▶ **Brief**: Set down each line of the records once more, precisely, and omit the pictures.
┌──
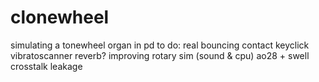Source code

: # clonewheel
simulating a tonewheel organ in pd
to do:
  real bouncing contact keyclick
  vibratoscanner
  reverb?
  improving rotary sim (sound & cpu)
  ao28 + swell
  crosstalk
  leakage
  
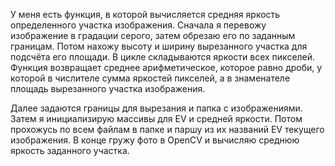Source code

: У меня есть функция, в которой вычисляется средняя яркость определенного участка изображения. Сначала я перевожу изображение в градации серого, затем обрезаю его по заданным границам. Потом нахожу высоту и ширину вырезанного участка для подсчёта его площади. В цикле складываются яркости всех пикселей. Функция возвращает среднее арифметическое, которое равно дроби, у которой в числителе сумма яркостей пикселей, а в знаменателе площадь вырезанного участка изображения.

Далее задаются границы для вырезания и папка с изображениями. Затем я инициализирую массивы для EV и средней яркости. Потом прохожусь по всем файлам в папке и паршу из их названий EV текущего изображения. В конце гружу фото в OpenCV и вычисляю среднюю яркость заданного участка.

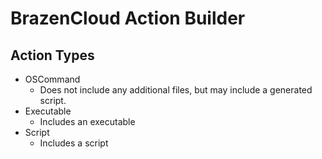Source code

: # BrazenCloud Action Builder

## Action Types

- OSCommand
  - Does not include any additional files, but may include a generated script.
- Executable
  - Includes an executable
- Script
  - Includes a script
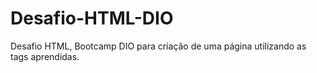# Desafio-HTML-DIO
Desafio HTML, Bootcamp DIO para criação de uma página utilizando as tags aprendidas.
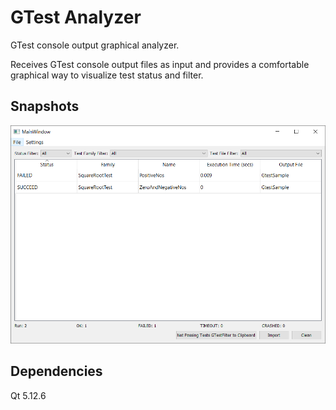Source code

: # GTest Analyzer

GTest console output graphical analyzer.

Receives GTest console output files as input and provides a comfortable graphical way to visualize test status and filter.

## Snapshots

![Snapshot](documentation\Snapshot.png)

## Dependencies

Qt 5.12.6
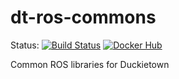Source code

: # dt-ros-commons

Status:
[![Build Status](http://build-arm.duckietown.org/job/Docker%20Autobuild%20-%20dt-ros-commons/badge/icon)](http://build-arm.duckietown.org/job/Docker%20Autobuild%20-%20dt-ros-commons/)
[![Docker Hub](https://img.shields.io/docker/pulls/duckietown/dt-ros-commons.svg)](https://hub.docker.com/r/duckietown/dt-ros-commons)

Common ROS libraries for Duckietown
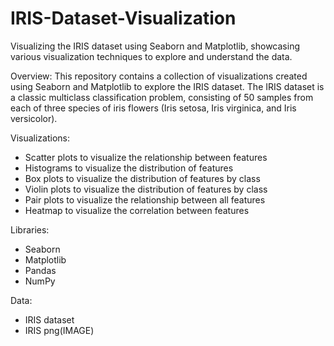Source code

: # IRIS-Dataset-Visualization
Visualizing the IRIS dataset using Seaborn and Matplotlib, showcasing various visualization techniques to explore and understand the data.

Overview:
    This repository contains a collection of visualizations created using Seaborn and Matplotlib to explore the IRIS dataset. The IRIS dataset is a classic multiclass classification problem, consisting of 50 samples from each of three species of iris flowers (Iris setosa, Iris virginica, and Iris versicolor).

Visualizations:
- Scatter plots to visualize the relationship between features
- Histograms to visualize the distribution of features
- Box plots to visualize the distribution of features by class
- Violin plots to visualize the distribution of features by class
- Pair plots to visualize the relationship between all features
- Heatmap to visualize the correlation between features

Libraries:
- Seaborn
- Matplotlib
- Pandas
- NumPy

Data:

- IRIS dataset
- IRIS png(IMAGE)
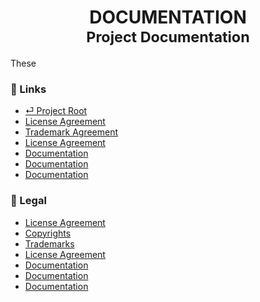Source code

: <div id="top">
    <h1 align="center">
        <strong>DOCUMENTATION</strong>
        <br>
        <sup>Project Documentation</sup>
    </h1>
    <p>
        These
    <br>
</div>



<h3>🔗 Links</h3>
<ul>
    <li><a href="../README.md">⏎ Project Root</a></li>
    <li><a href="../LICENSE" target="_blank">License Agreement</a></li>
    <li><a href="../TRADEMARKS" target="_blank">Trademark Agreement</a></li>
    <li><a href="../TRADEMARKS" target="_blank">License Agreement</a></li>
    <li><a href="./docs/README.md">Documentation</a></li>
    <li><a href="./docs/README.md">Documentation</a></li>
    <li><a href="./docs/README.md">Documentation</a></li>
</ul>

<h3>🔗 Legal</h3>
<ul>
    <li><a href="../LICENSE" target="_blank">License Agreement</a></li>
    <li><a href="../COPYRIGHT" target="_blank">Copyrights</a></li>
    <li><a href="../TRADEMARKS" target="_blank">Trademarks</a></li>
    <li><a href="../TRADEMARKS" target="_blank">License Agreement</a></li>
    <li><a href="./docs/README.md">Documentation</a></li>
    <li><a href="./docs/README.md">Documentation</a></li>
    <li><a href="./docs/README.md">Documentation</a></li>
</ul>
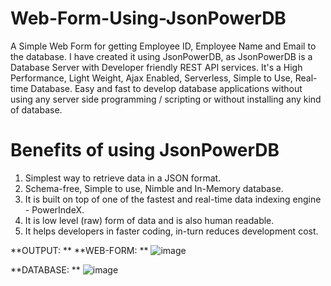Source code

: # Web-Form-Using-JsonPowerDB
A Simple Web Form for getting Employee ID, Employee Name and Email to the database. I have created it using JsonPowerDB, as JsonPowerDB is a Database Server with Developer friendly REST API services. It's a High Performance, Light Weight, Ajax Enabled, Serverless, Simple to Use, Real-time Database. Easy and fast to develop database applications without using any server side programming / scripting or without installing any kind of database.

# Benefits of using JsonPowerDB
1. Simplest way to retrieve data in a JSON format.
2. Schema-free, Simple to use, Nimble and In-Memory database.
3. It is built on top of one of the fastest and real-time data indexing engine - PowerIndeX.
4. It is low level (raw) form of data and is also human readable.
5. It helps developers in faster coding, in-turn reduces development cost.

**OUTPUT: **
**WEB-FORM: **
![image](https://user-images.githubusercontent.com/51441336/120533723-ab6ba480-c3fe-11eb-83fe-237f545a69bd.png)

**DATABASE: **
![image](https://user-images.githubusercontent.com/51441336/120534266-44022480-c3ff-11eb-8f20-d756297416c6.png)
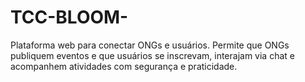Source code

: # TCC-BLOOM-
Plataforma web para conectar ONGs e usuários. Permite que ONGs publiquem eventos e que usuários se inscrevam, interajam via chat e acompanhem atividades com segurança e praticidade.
└──
▶ **Task solution**:
Source code

: # clonewheel
simulating a tonewheel organ in pd
to do:
  real bouncing contact keyclick
  vibratoscanner
  reverb?
  improving rotary sim (sound & cpu)
  ao28 + swell
  crosstalk
  leakage
  
Source code

: У меня есть функция, в которой вычисляется средняя яркость определенного участка изображения. Сначала я перевожу изображение в градации серого, затем обрезаю его по заданным границам. Потом нахожу высоту и ширину вырезанного участка для подсчёта его площади. В цикле складываются яркости всех пикселей. Функция возвращает среднее арифметическое, которое равно дроби, у которой в числителе сумма яркостей пикселей, а в знаменателе площадь вырезанного участка изображения.

Далее задаются границы для вырезания и папка с изображениями. Затем я инициализирую массивы для EV и средней яркости. Потом прохожусь по всем файлам в папке и паршу из их названий EV текущего изображения. В конце гружу фото в OpenCV и вычисляю среднюю яркость заданного участка.

Source code

: # BrazenCloud Action Builder

## Action Types

- OSCommand
  - Does not include any additional files, but may include a generated script.
- Executable
  - Includes an executable
- Script
  - Includes a script
# Desafio-HTML-DIO
Desafio HTML, Bootcamp DIO para criação de uma página utilizando as tags aprendidas.
Source code

: # GTest Analyzer

GTest console output graphical analyzer.

Receives GTest console output files as input and provides a comfortable graphical way to visualize test status and filter.

## Snapshots

![Snapshot](documentation\Snapshot.png)

## Dependencies

Qt 5.12.6
Source code

: # dt-ros-commons

Status:
[![Build Status](http://build-arm.duckietown.org/job/Docker%20Autobuild%20-%20dt-ros-commons/badge/icon)](http://build-arm.duckietown.org/job/Docker%20Autobuild%20-%20dt-ros-commons/)
[![Docker Hub](https://img.shields.io/docker/pulls/duckietown/dt-ros-commons.svg)](https://hub.docker.com/r/duckietown/dt-ros-commons)

Common ROS libraries for Duckietown
Source code

: # IRIS-Dataset-Visualization
Visualizing the IRIS dataset using Seaborn and Matplotlib, showcasing various visualization techniques to explore and understand the data.

Overview:
    This repository contains a collection of visualizations created using Seaborn and Matplotlib to explore the IRIS dataset. The IRIS dataset is a classic multiclass classification problem, consisting of 50 samples from each of three species of iris flowers (Iris setosa, Iris virginica, and Iris versicolor).

Visualizations:
- Scatter plots to visualize the relationship between features
- Histograms to visualize the distribution of features
- Box plots to visualize the distribution of features by class
- Violin plots to visualize the distribution of features by class
- Pair plots to visualize the relationship between all features
- Heatmap to visualize the correlation between features

Libraries:
- Seaborn
- Matplotlib
- Pandas
- NumPy

Data:

- IRIS dataset
- IRIS png(IMAGE)
Source code

: <div id="top">
    <h1 align="center">
        <strong>DOCUMENTATION</strong>
        <br>
        <sup>Project Documentation</sup>
    </h1>
    <p>
        These
    <br>
</div>



<h3>🔗 Links</h3>
<ul>
    <li><a href="../README.md">⏎ Project Root</a></li>
    <li><a href="../LICENSE" target="_blank">License Agreement</a></li>
    <li><a href="../TRADEMARKS" target="_blank">Trademark Agreement</a></li>
    <li><a href="../TRADEMARKS" target="_blank">License Agreement</a></li>
    <li><a href="./docs/README.md">Documentation</a></li>
    <li><a href="./docs/README.md">Documentation</a></li>
    <li><a href="./docs/README.md">Documentation</a></li>
</ul>

<h3>🔗 Legal</h3>
<ul>
    <li><a href="../LICENSE" target="_blank">License Agreement</a></li>
    <li><a href="../COPYRIGHT" target="_blank">Copyrights</a></li>
    <li><a href="../TRADEMARKS" target="_blank">Trademarks</a></li>
    <li><a href="../TRADEMARKS" target="_blank">License Agreement</a></li>
    <li><a href="./docs/README.md">Documentation</a></li>
    <li><a href="./docs/README.md">Documentation</a></li>
    <li><a href="./docs/README.md">Documentation</a></li>
</ul>
Source code

: # Web-Form-Using-JsonPowerDB
A Simple Web Form for getting Employee ID, Employee Name and Email to the database. I have created it using JsonPowerDB, as JsonPowerDB is a Database Server with Developer friendly REST API services. It's a High Performance, Light Weight, Ajax Enabled, Serverless, Simple to Use, Real-time Database. Easy and fast to develop database applications without using any server side programming / scripting or without installing any kind of database.

# Benefits of using JsonPowerDB
1. Simplest way to retrieve data in a JSON format.
2. Schema-free, Simple to use, Nimble and In-Memory database.
3. It is built on top of one of the fastest and real-time data indexing engine - PowerIndeX.
4. It is low level (raw) form of data and is also human readable.
5. It helps developers in faster coding, in-turn reduces development cost.

**OUTPUT: **
**WEB-FORM: **
![image](https://user-images.githubusercontent.com/51441336/120533723-ab6ba480-c3fe-11eb-83fe-237f545a69bd.png)

**DATABASE: **
![image](https://user-images.githubusercontent.com/51441336/120534266-44022480-c3ff-11eb-8f20-d756297416c6.png)
Source code

: # TCC-BLOOM-
Plataforma web para conectar ONGs e usuários. Permite que ONGs publiquem eventos e que usuários se inscrevam, interajam via chat e acompanhem atividades com segurança e praticidade.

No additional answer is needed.